Plus de dix ans après la mort de Rémi Fraisse, tué par une grenade lancée par un gendarme mobile, une juridiction reconnaît, pour la première fois, une faute de l’Etat. Dans un arrêt rendu ce jeudi 27 février, la Cour européenne des droits de l’homme (CEDH) estime que la France a violé le droit à la vie dans l’affaire de la mort de ce militant écologiste en 2014. Cet étudiant de 21 ans avait été tué dans la nuit du 25 au 26 octobre, à Sivens (Tarn), par l’explosion sur son dos d’une grenade dite OF-F1, notamment composée d’une charge de TNT.

Des activistes s’étaient installés sur les lieux prévus pour la construction d’un barrage qui aurait conduit à la destruction de plusieurs hectares de zones humides, des lieux essentiels à la biodiversité.

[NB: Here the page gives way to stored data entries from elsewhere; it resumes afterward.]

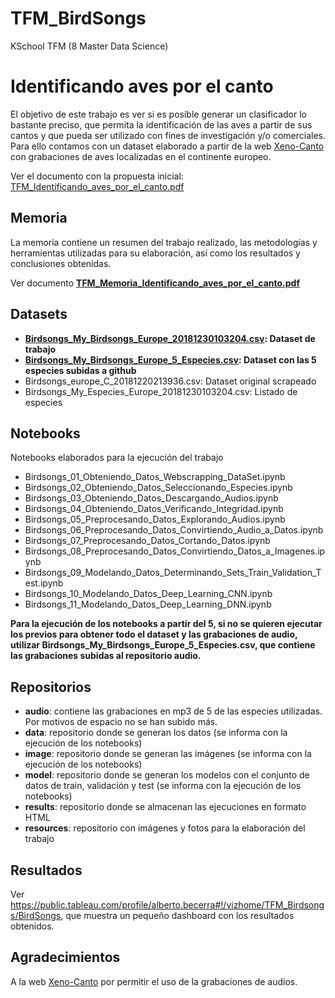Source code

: # TFM_BirdSongs
KSchool TFM (8 Master Data Science)

Identificando aves por el canto
=======

El objetivo de este trabajo es ver si es posible generar un clasificador lo bastante preciso, que permita la identificación de las aves a partir de sus cantos y que pueda ser utilizado con fines de investigación y/o comerciales. Para ello contamos con un dataset elaborado a partir de la web [Xeno-Canto](https://www.xeno-canto.org) con grabaciones de aves localizadas en el continente europeo.

Ver el documento con la propuesta inicial: [TFM_Identificando_aves_por_el_canto.pdf](https://github.com/albertobecerra74/TFM_BirdSongs/blob/master/TFM_Identificando_aves_por_el_canto.pdf)

Memoria
-------------

La memoria contiene un resumen del trabajo realizado, las metodologías y herramientas utilizadas para su elaboración, así como los resultados y conclusiones obtenidas.

Ver documento [**TFM_Memoria_Identificando_aves_por_el_canto.pdf**](https://github.com/albertobecerra74/TFM_BirdSongs/blob/master/TFM_Memoria_Identificando_Especies_Por_el_Canto.pdf)

Datasets
-----------------------

* **[Birdsongs_My_Birdsongs_Europe_20181230103204.csv](https://github.com/albertobecerra74/TFM_BirdSongs/blob/master/Birdsongs_My_Birdsongs_Europe_20181230103204.csv): Dataset de trabajo**
* **[Birdsongs_My_Birdsongs_Europe_5_Especies.csv](https://github.com/albertobecerra74/TFM_BirdSongs/blob/master/Birdsongs_My_Birdsongs_Europe_5_Especies.csv): Dataset con las 5 especies subidas a github**
* Birdsongs_europe_C_20181220213936.csv: Dataset original scrapeado 
* Birdsongs_My_Especies_Europe_20181230103204.csv: Listado de especies

Notebooks
-----------------------
Notebooks elaborados para la ejecución del trabajo

* Birdsongs_01_Obteniendo_Datos_Webscrapping_DataSet.ipynb
* Birdsongs_02_Obteniendo_Datos_Seleccionando_Especies.ipynb
* Birdsongs_03_Obteniendo_Datos_Descargando_Audios.ipynb
* Birdsongs_04_Obteniendo_Datos_Verificando_Integridad.ipynb
* Birdsongs_05_Preprocesando_Datos_Explorando_Audios.ipynb
* Birdsongs_06_Preprocesando_Datos_Convirtiendo_Audio_a_Datos.ipynb
* Birdsongs_07_Preprocesando_Datos_Cortando_Datos.ipynb
* Birdsongs_08_Preprocesando_Datos_Convirtiendo_Datos_a_Imagenes.ipynb
* Birdsongs_09_Modelando_Datos_Determinando_Sets_Train_Validation_Test.ipynb
* Birdsongs_10_Modelando_Datos_Deep_Learning_CNN.ipynb
* Birdsongs_11_Modelando_Datos_Deep_Learning_DNN.ipynb


**Para la ejecución de los notebooks a partir del 5, si no se quieren ejecutar los previos para obtener todo el dataset y las grabaciones de audio, utilizar Birdsongs_My_Birdsongs_Europe_5_Especies.csv, que contiene las grabaciones subidas al repositorio audio.**


Repositorios
-----------------------

* **audio**: contiene las grabaciones en mp3 de 5 de las especies utilizadas. Por motivos de espacio no se han subido más.
* **data**: repositorio donde se generan los datos (se informa con la ejecución de los notebooks)
* **image**: repositorio donde se generan las imágenes (se informa con la ejecución de los notebooks)
* **model**: repositorio donde se generan los modelos con el conjunto de datos de train, validación y test (se informa con la ejecución de los notebooks)
* **results**: repositorio donde se almacenan las ejecuciones en formato HTML
* **resources**: repositorio con imágenes y fotos para la elaboración del trabajo

Resultados
-----------------------

Ver https://public.tableau.com/profile/alberto.becerra#!/vizhome/TFM_Birdsongs/BirdSongs, que muestra un pequeño dashboard con los resultados obtenidos.

Agradecimientos
-----------------------

A la web [Xeno-Canto](https://www.xeno-canto.org) por permitir el uso de la grabaciones de audios.



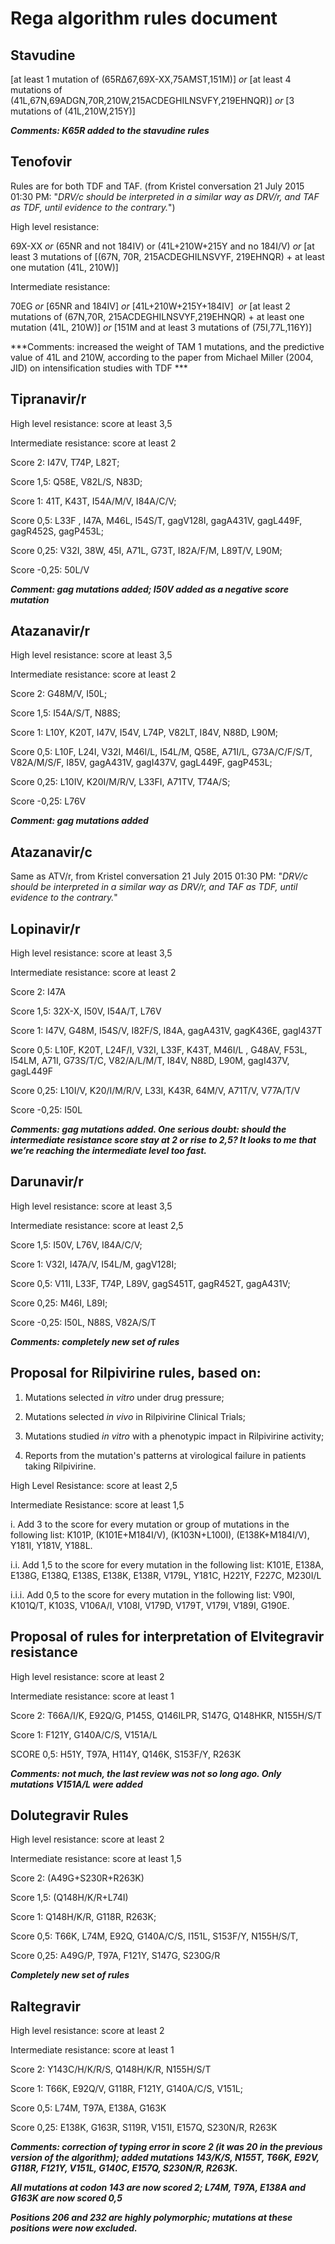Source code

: Rega algorithm rules document 
==============================

## Stavudine

\[at least 1 mutation of (65R∆67,69X-XX,75AMST,151M)\] *or* \[at least 4
mutations of (41L,67N,69ADGN,70R,210W,215ACDEGHILNSVFY,219EHNQR)\] *or*
\[3 mutations of (41L,210W,215Y)\]

***Comments: K65R added to the stavudine rules***


## Tenofovir

Rules are for both TDF and TAF. (from Kristel conversation 21 July 2015 01:30 PM: "*DRV/c should be interpreted in a similar way as DRV/r, and TAF as TDF, until evidence to the contrary.*")

High level resistance:

69X-XX *or* (65NR and not 184IV) or (41L+210W+215Y and no 184I/V) *or*
\[at least 3 mutations of \[(67N, 70R, 215ACDEGHILNSVYF, 219EHNQR) + at
least one mutation (41L, 210W)\]

Intermediate resistance:

70EG *or* \[65NR and 184IV\] *or* \[41L+210W+215Y+184IV\]  *or* \[at
least 2 mutations of (67N,70R, 215ACDEGHILNSVYF,219EHNQR) + at least one
mutation (41L, 210W)\] *or* \[151M and at least 3 mutations of
(75I,77L,116Y)\]

***Comments: increased the weight of TAM 1 mutations, and the predictive
value of 41L and 210W, according to the paper from Michael Miller (2004,
JID) on intensification studies with TDF ***


## Tipranavir/r

High level resistance: score at least 3,5

Intermediate resistance: score at least 2

Score 2: I47V, T74P, L82T;

Score 1,5: Q58E, V82L/S, N83D;

Score 1: 41T, K43T, I54A/M/V, I84A/C/V; 

Score 0,5: L33F , I47A, M46L, I54S/T, gagV128I, gagA431V, gagL449F,
gagR452S, gagP453L;

Score 0,25: V32I, 38W, 45I, A71L, G73T, I82A/F/M, L89T/V, L90M;

Score -0,25: 50L/V

***Comment: gag mutations added; I50V added as a negative score mutation***


## Atazanavir/r

High level resistance: score at least 3,5

Intermediate resistance: score at least 2

Score 2: G48M/V, I50L;

Score 1,5: I54A/S/T, N88S; 

Score 1: L10Y, K20T, I47V, I54V, L74P, V82LT, I84V, N88D, L90M;

Score 0,5: L10F, L24I, V32I, M46I/L, I54L/M, Q58E, A71I/L, G73A/C/F/S/T,
V82A/M/S/F, I85V, gagA431V, gagI437V, gagL449F, gagP453L;

Score 0,25: L10IV, K20I/M/R/V, L33FI, A71TV, T74A/S; 

Score -0,25: L76V

***Comment: gag mutations added***

## Atazanavir/c

Same as ATV/r, from Kristel conversation 21 July 2015 01:30 PM: "*DRV/c should be interpreted in a similar way as DRV/r, and TAF as TDF, until evidence to the contrary.*"


## Lopinavir/r

High level resistance: score at least 3,5

Intermediate resistance: score at least 2

Score 2: I47A

Score 1,5: 32X-X, I50V, I54A/T, L76V

Score 1: I47V, G48M, I54S/V, I82F/S, I84A, gagA431V, gagK436E, gagI437T

Score 0,5: L10F, K20T, L24F/I, V32I, L33F, K43T, M46I/L , G48AV, F53L,
I54LM, A71I, G73S/T/C, V82/A/L/M/T, I84V, N88D, L90M, gagI437V,
gagL449F 

Score 0,25: L10I/V, K20/I/M/R/V, L33I, K43R, 64M/V, A71T/V, V77A/T/V

Score -0,25: I50L 

***Comments: gag mutations added. One serious doubt: should the
intermediate resistance score stay at 2 or rise to 2,5? It looks to me
that we’re reaching the intermediate level too fast.***


## Darunavir/r

High level resistance: score at least 3,5

Intermediate resistance: score at least 2,5

Score 1,5: I50V, L76V, I84A/C/V;

Score 1: V32I, I47A/V, I54L/M, gagV128I;

Score 0,5: V11I, L33F, T74P, L89V, gagS451T, gagR452T, gagA431V;

Score 0,25: M46I, L89I;

Score -0,25: I50L, N88S, V82A/S/T

***Comments: completely new set of rules***

Proposal for Rilpivirine rules, based on:
-----------------------------------------

1.  Mutations selected *in vitro* under drug pressure;

2.  Mutations selected *in vivo* in Rilpivirine Clinical Trials;

3.  Mutations studied *in vitro* with a phenotypic impact in Rilpivirine
    activity;

4.  Reports from the mutation's patterns at virological failure in
    patients taking Rilpivirine.

High Level Resistance: score at least 2,5

Intermediate Resistance: score at least 1,5

i\. Add 3 to the score for every mutation or group of mutations in the
following list: K101P, (K101E+M184I/V), (K103N+L100I), (E138K+M184I/V),
Y181I, Y181V, Y188L.

i.i. Add 1,5 to the score for every mutation in the following list:
K101E, E138A, E138G, E138Q, E138S, E138K, E138R, V179L, Y181C, H221Y,
F227C, M230I/L

i.i.i. Add 0,5 to the score for every mutation in the following list:
V90I, K101Q/T, K103S, V106A/I, V108I, V179D, V179T, V179I, V189I, G190E.

Proposal of rules for interpretation of Elvitegravir resistance
---------------------------------------------------------------

High level resistance: score at least 2

Intermediate resistance: score at least 1

Score 2: T66A/I/K, E92Q/G, P145S, Q146ILPR, S147G, Q148HKR, N155H/S/T

Score 1: F121Y, G140A/C/S, V151A/L

SCORE 0,5: H51Y, T97A, H114Y, Q146K, S153F/Y, R263K

***Comments: not much, the last review was not so long ago. Only
mutations V151A/L were added***


## Dolutegravir Rules 

High level resistance: score at least 2

Intermediate resistance: score at least 1,5

Score 2: (A49G+S230R+R263K)

Score 1,5: (Q148H/K/R+L74I)

Score 1: Q148H/K/R, G118R, R263K;

Score 0,5: T66K, L74M, E92Q, G140A/C/S, I151L, S153F/Y, N155H/S/T,

Score 0,25: A49G/P, T97A, F121Y, S147G, S230G/R

***Completely new set of rules***

## Raltegravir

High level resistance: score at least 2

Intermediate resistance: score at least 1

Score 2: Y143C/H/K/R/S, Q148H/K/R, N155H/S/T

Score 1: T66K, E92Q/V, G118R, F121Y, G140A/C/S, V151L;

Score 0,5: L74M, T97A, E138A, G163K

Score 0,25: E138K, G163R, S119R, V151I, E157Q, S230N/R, R263K

***Comments: correction of typing error in score 2 (it was 20 in the
previous version of the algorithm); added mutations 143/K/S, N155T,
T66K, E92V, G118R, F121Y, V151L, G140C, E157Q, S230N/R, R263K.***

***All mutations at codon 143 are now scored 2; L74M, T97A, E138A and
G163K are now scored 0,5***

***Positions 206 and 232 are highly polymorphic; mutations at these
positions were now excluded.***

Un projet qui a finalement été abandonné. Sur ordre de la préfecture, les gendarmes mobiles avaient tenté de les déloger et de les empêcher d’atteindre une zone où était stocké du matériel de chantier. Des affrontements avaient alors eu lieu.

Responsabilité du pouvoir politique

Dans son arrêt, la CEDH ne se prononce pas sur la responsabilité pénale du gendarme auteur du jet de la grenade mortelle, ce n’est pas son rôle. Elle retient la responsabilité du pouvoir politique et de la chaîne de commandement qui n’a pas correctement encadré l’usage de cette arme. «En raison des lacunes du cadre juridique et administratif alors applicable et des défaillances de l’encadrement dans la préparation et la conduite des opérations litigieuses, le niveau de protection requis dans le cas d’un recours à une force potentiellement meurtrière, n’a pas été garanti», explique la juridiction européenne dans un communiqué de presse.

Cette décision de la CEDH est cependant timorée. La cour estime, comme les juridictions nationales, que «les circonstances étaient réunies pour déclencher l’emploi de la force par les gendarmes, et notamment par le maréchal des logis-chef» auteur du lancement de grenade. La juridiction européenne critique cependant la législation en vigueur à l’époque, jugée trop imprécise «pour déterminer en pratique quelle arme était la mieux adaptée à la menace». Une situation qui «laissait les gendarmes mobiles en opération de maintien de l’ordre dans le flou […], la réglementation applicable à cette époque n’était ni complète ni suffisamment précise pour permettre un usage réellement gradué de la force».

La CEDH relève aussi que la grenade OF-F1 était d’une «dangerosité exceptionnelle» et que «la dotation de ce type d’arme était problématique en raison de l’absence d’un cadre d’emploi précis et protecteur». A cela s’ajoutent, sur le terrain, des «défaillances de la chaîne de commandement, en particulier […] l’absence de l’autorité civile sur les lieux au moment des faits litigieux». Les opérations de maintien de l’ordre nécessitent selon la législation un contrôle des autorités, normalement exercé par les préfectures.

Une grenade ensuite interdite

Le combat des proches de Rémi Fraisse devant les tribunaux s’était conclu, côté judiciaire, par un non-lieu pour le gendarme, à la suite d’une décision de la Cour de cassation en mars 2021. Et seule une responsabilité sans faute de l’Etat avait été reconnue par la cour administrative d’appel de Toulouse, en février 2023. Dans un communiqué, Jean-Pierre Fraisse, le père de l’étudiant, affirme que «les membres du gouvernement de l’époque qui ont donné les ordres ont la responsabilité de la mort de Rémi». Pour son avocat, Arié Alimi, «le refus du dialogue conduit toujours à une situation mortifère».

Dès le début de l’affaire, l’attitude des autorités avait été critiquée. La préfecture du Tarn avait affirmé, le 26 octobre 2014, que «le corps d’un homme a été découvert par les gendarmes sur le site de Sivens», sans préciser les circonstances de la mort, pourtant déjà connues. A la suite de cette affaire, la grenade OF-F1 a été interdite dans les opérations de maintien de l’ordre. Mais cette arme avait été substituée par d’autres munitions également dangereuses, comme les grenades GLI-F4, GM2L et ASSD.